Leuvens onderzoek opent nieuw perspectief voor behandeling Alzheimer

03 december 2012 door Eos-redactie

Onderzoekers hebben een nieuw doelwitmolecule blootgelegd voor de ontwikkeling van een behandeling tegen de ziekte van Alzheimer.

Onderzoekers verbonden aan het VIB en de KU Leuven hebben een nieuw doelwitmolecule blootgelegd voor de ontwikkeling van een behandeling tegen de ziekte van Alzheimer. De ontdekking kan het aangrijpingspunt vormen voor een therapie die de allereerste symptomen van de ziekte onderdrukt en minder neveneffecten heeft dan andere kandidaat-geneesmiddelen. Het onderzoek verschijnt in Nature Medicine.

De ziekte van Alzheimer is de meest voorkomende oorzaak van dementie in de westerse wereld. De huidige geneesmiddelen ondersteunen voor korte tijd het geheugen, maar stoppen het afsterven van de hersencellen niet. Recente inzichten tonen aan dat de ziekte van Alzheimer al vele jaren voordat er dementie optreedt biochemische veranderingen in de hersenen veroorzaakt. Het is belangrijk om medicatie te ontwikkelen die in dat vroege stadium genomen kan worden om de ziekte te voorkomen.

Het Ɣ-secretase-complex
Vele kandidaat-geneesmiddelen werken in op het Ɣ-secretase-complex. Dat speelt een belangrijke rol bij het ontstaan van abnormale ophopingen van het kleverige eiwit β-amyloïde tussen de zenuwcellen. Die zogenaamde ‘amyloïde plakken’ zijn typisch voor de hersenen van alzheimerpatiënten. Het eiwit β-amyloïde ontstaat wanneer het zogenaamde voorlopereiwit op een verkeerde manier in stukken geknipt wordt door het Ɣ-secretase-complex.

Dit Ɣ-secretase-complex is echter ook betrokken bij het regelen van een reeks andere, levensnoodzakelijke, eiwitten. Veel kandidaat-geneesmiddelen die inwerken op het volledige Ɣ-secretase-complex hebben daarom schadelijke neveneffecten.

Minder neveneffecten
Het merendeel van alle geneesmiddelen grijpt in op een bepaald type eiwitten, de GPCR’s. Die spelen ook een rol bij het ontstaan van Alzheimer door het Ɣ-secretase-complex te reguleren, maar hoe dat precies in zijn werk gaat, is nog niet duidelijk.

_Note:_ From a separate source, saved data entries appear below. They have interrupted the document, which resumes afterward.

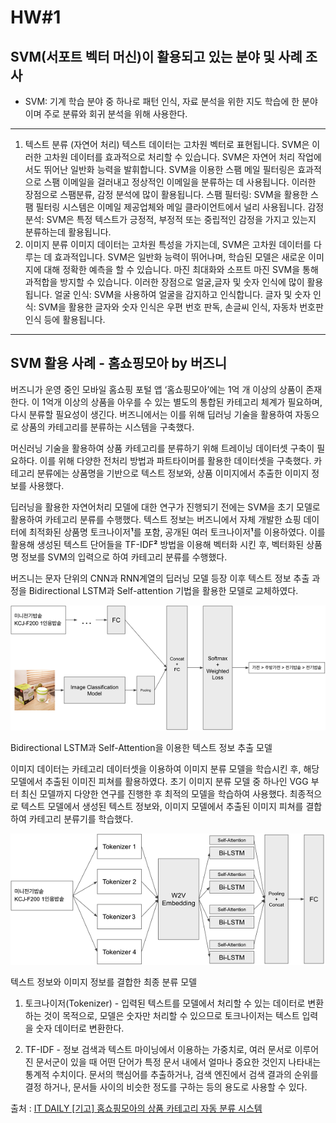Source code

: # HW#1

## **SVM(서포트 벡터 머신)이 활용되고 있는 분야 및 사례 조사**

- SVM: 기계 학습 분야 중 하나로 패턴 인식, 자료 분석을 위한 지도 학습에 한 분야이며 주로 분류와 회귀 분석을 위해 사용한다.

---

1. 텍스트 분류 (자연어 처리)
텍스트 데이터는 고차원 벡터로 표현됩니다. SVM은 이러한 고차원 데이터를 효과적으로 처리할 수 있습니다.
SVM은 자연어 처리 작업에서도 뛰어난 일반화 능력을 발휘합니다.
SVM을 이용한 스팸 메일 필터링은 효과적으로 스팸 이메일을 걸러내고 정상적인 이메일을 분류하는 데 사용됩니다. 이러한 장점으로 스팸분류, 감정 분석에 많이 활용됩니다.
스팸 필터링: SVM을 활용한 스팸 필터링 시스템은 이메일 제공업체와 메일 클라이언트에서 널리 사용됩니다.
감정 분석: SVM은 특정 텍스트가 긍정적, 부정적 또는 중립적인 감정을 가지고 있는지 분류하는데 활용됩니다.
2. 이미지 분류
이미지 데이터는 고차원 특성을 가지는데, SVM은 고차원 데이터를 다루는 데 효과적입니다.
SVM은 일반화 능력이 뛰어나며, 학습된 모델은 새로운 이미지에 대해 정확한 예측을 할 수 있습니다.
마진 최대화와 소프트 마진 SVM을 통해 과적합을 방지할 수 있습니다.
이러한 장점으로 얼굴,글자 및 숫자 인식에 많이 활용됩니다.
얼굴 인식: SVM을 사용하여 얼굴을 감지하고 인식합니다.
글자 및 숫자 인식: SVM을 활용한 글자와 숫자 인식은 우편 번호 판독, 손글씨 인식, 자동차 번호판 인식 등에 활용됩니다.

---

## SVM 활용 사례 - 홈쇼핑모아 by 버즈니

 버즈니가 운영 중인 모바일 홈쇼핑 포털 앱 ‘홈쇼핑모아’에는 1억 개 이상의 상품이 존재한다. 이 1억개 이상의 상품을 아우를 수  있는 별도의 통합된 카테고리 체계가 필요하며, 다시 분류할 필요성이 생긴다. 버즈니에서는 이를 위해 딥러닝 기술을 활용하여 자동으로 상품의 카테고리를 분류하는 시스템을 구축했다.

 머신러닝 기술을 활용하여 상품 카테고리를 분류하기 위해 트레이닝 데이터셋 구축이 필요하다. 이를 위해 다양한 전처리 방법과 파트타이머를 활용한 데이터셋을 구축했다. 카테고리 분류에는 상품명을 기반으로 텍스트 정보와, 상품 이미지에서 추출한 이미지 정보를 사용했다.

딥러닝을 활용한 자연어처리 모델에 대한 연구가 진행되기 전에는 SVM을 초기 모델로 활용하여 카테고리 분류를 수행했다. 텍스트 정보는 버즈니에서 자체 개발한 쇼핑 데이터에 최적화된 상품명 토크나이저**¹**를 포함, 공개된 여러 토크나이저**¹**를 이용하였다. 이를 활용해 생성된 텍스트 단어들을 TF-IDF**²** 방법을 이용해 벡터화 시킨 후, 벡터화된 상품명 정보를 SVM의 입력으로 하여 카테고리 분류를 수행했다.

 버즈니는 문자 단위의 CNN과 RNN계열의 딥러닝 모델 등장 이후 텍스트 정보 추출 과정을 Bidirectional LSTM과 Self-attention 기법을 활용한 모델로 교체하였다.

![Bidirectional LSTM과 Self-Attention을 이용한 텍스트 정보 추출 모델](images/hw1img.png)

Bidirectional LSTM과 Self-Attention을 이용한 텍스트 정보 추출 모델

이미지 데이터는 카테고리 데이터셋을 이용하여 이미지 분류 모델을 학습시킨 후, 해당 모델에서 추출된 이미진 피쳐를 활용하였다. 초기 이미지 분류 모델 중 하나인 VGG 부터 최신 모델까지 다양한 연구를 진행한 후 최적의 모델을 학습하여 사용했다. 최종적으로 텍스트 모델에서 생성된 텍스트 정보와, 이미지 모델에서 추출된 이미지 피쳐를 결합하여 카테고리 분류기를 학습했다.

![텍스트 정보와 이미지 정보를 결합한 최종 분류 모델](images/hw1img1.png)

텍스트 정보와 이미지 정보를 결합한 최종 분류 모델

1) 토크나이저(Tokenizer) - 입력된 텍스트를 모델에서 처리할 수 있는 데이터로 변환하는 것이 목적으로, 모델은 숫자만 처리할 수 있으므로 토크나이저는 텍스트 입력을 숫자 데이터로 변환한다.

2) TF-IDF - 정보 검색과 텍스트 마이닝에서 이용하는 가중치로, 여러 문서로 이루어진 문서군이 있을 때 어떤 단어가 특정 문서 내에서 얼마나 중요한 것인지 나타내는 통계적 수치이다. 문서의 핵심어를 추출하거나, 검색 엔진에서 검색 결과의 순위를 결정 하거나, 문서들 사이의 비슷한 정도를 구하는 등의 용도로 사용할 수 있다.

출처 : [IT DAILY [기고] 홈쇼핑모아의 상품 카테고리 자동 분류 시스템](http://www.itdaily.kr/news/articleView.html?idxno=102162)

Bij het regelen van de activiteit van GPCR’s spelen weer andere eiwitten, de zogenaamde β-arrestins, een rol. Daarom zette Amantha Thathiah onder leiding van Bart De Strooper een studie op naar de betrokkenheid van deze eiwitten bij het ontstaan van Alzheimer. De onderzoekers slaagden er voor de eerste keer in aan te tonen dat β-arrestin 2 een rol speelt bij de regulatie van het Ɣ–secretase-complex en dus bij het ontstaan van de ziekte van Alzheimer. Meer bepaald blijkt β-arrestin 2 te interageren met twee GPCR’s die een rol spelen bij het ontstaan van Alzheimer.

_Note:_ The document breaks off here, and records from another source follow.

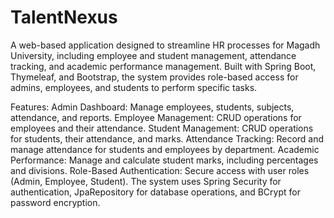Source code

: # TalentNexus
A web-based application designed to streamline HR processes for Magadh University, including employee and student management, attendance tracking, and academic performance management. Built with Spring Boot, Thymeleaf, and Bootstrap, the system provides role-based access for admins, employees, and students to perform specific tasks.

Features:
Admin Dashboard: Manage employees, students, subjects, attendance, and reports.
Employee Management: CRUD operations for employees and their attendance.
Student Management: CRUD operations for students, their attendance, and marks.
Attendance Tracking: Record and manage attendance for students and employees by department.
Academic Performance: Manage and calculate student marks, including percentages and divisions.
Role-Based Authentication: Secure access with user roles (Admin, Employee, Student).
The system uses Spring Security for authentication, JpaRepository for database operations, and BCrypt for password encryption.
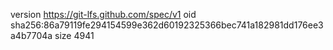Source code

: version https://git-lfs.github.com/spec/v1
oid sha256:86a79119fe294154599e362d60192325366bec741a182981dd176ee3a4b7704a
size 4941
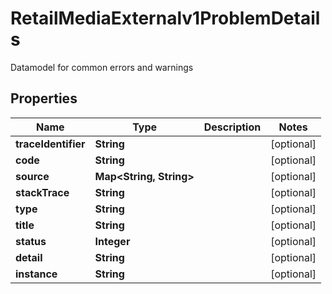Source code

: 

# RetailMediaExternalv1ProblemDetails

Datamodel for common errors and warnings

## Properties

| Name | Type | Description | Notes |
|------------ | ------------- | ------------- | -------------|
|**traceIdentifier** | **String** |  |  [optional] |
|**code** | **String** |  |  [optional] |
|**source** | **Map&lt;String, String&gt;** |  |  [optional] |
|**stackTrace** | **String** |  |  [optional] |
|**type** | **String** |  |  [optional] |
|**title** | **String** |  |  [optional] |
|**status** | **Integer** |  |  [optional] |
|**detail** | **String** |  |  [optional] |
|**instance** | **String** |  |  [optional] |




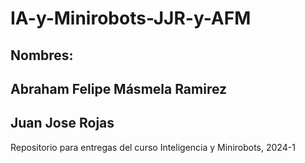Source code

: # IA-y-Minirobots-JJR-y-AFM

## Nombres: 
## Abraham Felipe Másmela Ramirez
## Juan Jose Rojas

Repositorio para entregas del curso Inteligencia y Minirobots, 2024-1
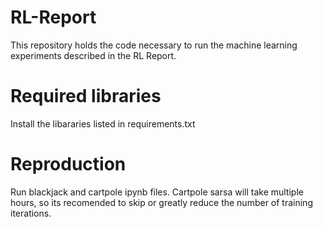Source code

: ﻿# RL-Report
This repository holds the code necessary to run the machine learning experiments described in the RL Report.

# Required libraries
Install the libararies listed in requirements.txt


# Reproduction
Run blackjack and cartpole ipynb files. Cartpole sarsa will take multiple hours, so its recomended to skip or greatly reduce the number of training iterations.
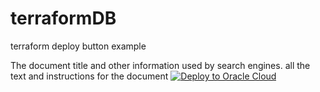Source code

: # terraformDB
terraform deploy button example
<html>
    <head>
        The document title and other information used by search engines.
    </head>
    <body>
        all the text and instructions for the document
              <a 
            href="https://cloud.oracle.com/resourcemanager/stacks/create&zipUrl=https://github.com/RawanAk/terraformDB/releases/latest/download/converged-db-mkplc-freetier.zip" target="nofollow">
              <img 
            src="https://oci-resourcemanager-plugin.plugins.oci.oraclecloud.com/latest/deploy-to-oracle-cloud.svg" 
            alt="Deploy to Oracle Cloud"/>
            </a>    
        </body>

</html>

Dit onderzoek opent perspectieven voor de behandeling van Alzheimer. Aangezien β-arrestin 2 slechts op één molecule van het Ɣ-secretase-complex inwerkt, zal het afremmen van β-arrestin 2 minder schadelijke neveneffecten veroorzaken dan de huidige kandidaat-geneesmiddelen die op het volledige Ɣ-secretase-complex inwerken. Dit kan op termijn leiden tot een therapie die de ziekte in een vroeg stadium onderdrukt en minder schadelijke bijwerkingen heeft dan andere kandidaat-geneesmiddelen.